---------- EXERCISE DATA

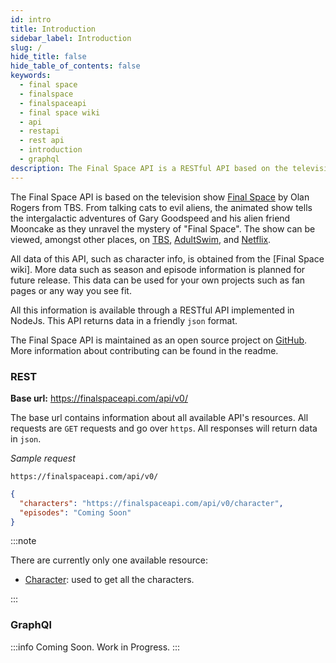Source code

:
 ```yaml
---
id: intro
title: Introduction
sidebar_label: Introduction
slug: /
hide_title: false
hide_table_of_contents: false
keywords:
  - final space
  - finalspace
  - finalspaceapi
  - final space wiki
  - api
  - restapi
  - rest api
  - introduction
  - graphql
description: The Final Space API is a RESTful API based on the television show Final Space
---
```


The Final Space API is based on the television show [Final Space](https://en.wikipedia.org/wiki/Final_Space) by Olan Rogers from TBS. From talking cats to evil aliens, the animated show tells the intergalactic adventures of Gary Goodspeed and his alien friend Mooncake as they unravel the mystery of "Final Space". The show can be viewed, amongst other places, on [TBS](https://www.international.tbs.com/), [AdultSwim](https://www.adultswim.com/videos/final-space), and [Netflix](https://www.netflix.com/title/80174479).

All data of this API, such as character info, is obtained from the [Final Space wiki]. More data such as season and episode information is planned for future release. This data can be used for your own projects such as fan pages or any way you see fit.

All this information is available through a RESTful API implemented in NodeJs. This API returns data in a friendly `json` format.

The Final Space API is maintained as an open source project on [GitHub](https://github.com/lelouchB/final-space-api). More information about contributing can be found in the readme.

### REST
**Base url:** https://finalspaceapi.com/api/v0/

The base url contains information about all available API's resources.
All requests are `GET` requests and go over `https`. All responses will return data in `json`.

*Sample request*

```
https://finalspaceapi.com/api/v0/
```

```json
{
  "characters": "https://finalspaceapi.com/api/v0/character",
  "episodes": "Coming Soon"
}
```


:::note


There are currently only one available resource:
- [Character](/docs/character): used to get all the characters.

:::

### GraphQl

:::info
Coming Soon. Work in Progress.
:::
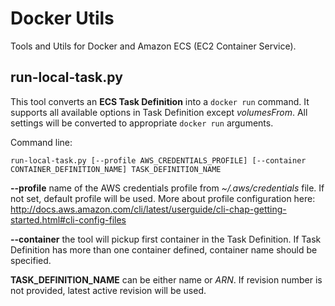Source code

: # Docker Utils

Tools and Utils for Docker and Amazon ECS (EC2 Container Service).

## run-local-task.py
This tool converts an **ECS Task Definition** into a `docker run` command. It supports all available options in Task Definition except _volumesFrom_. All settings will be converted to appropriate `docker run` arguments.

Command line:
```
run-local-task.py [--profile AWS_CREDENTIALS_PROFILE] [--container CONTAINER_DEFINITION_NAME] TASK_DEFINITION_NAME
```

**--profile**  name of the AWS credentials profile from _~/.aws/credentials_ file. If not set, default profile will be used. More about profile configuration here: http://docs.aws.amazon.com/cli/latest/userguide/cli-chap-getting-started.html#cli-config-files

**--container** the tool will pickup first container in the Task Definition. If Task Definition has more than one container defined, container name should be specified.

**TASK_DEFINITION_NAME** can be either name or _ARN_. If revision number is not provided, latest active revision will be used.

--------------------

GOAL OF THE EXERCISE: Work through the material above and count the lines that contain the word "docs". Only the number is to be given.

WORKED SOLUTION: 2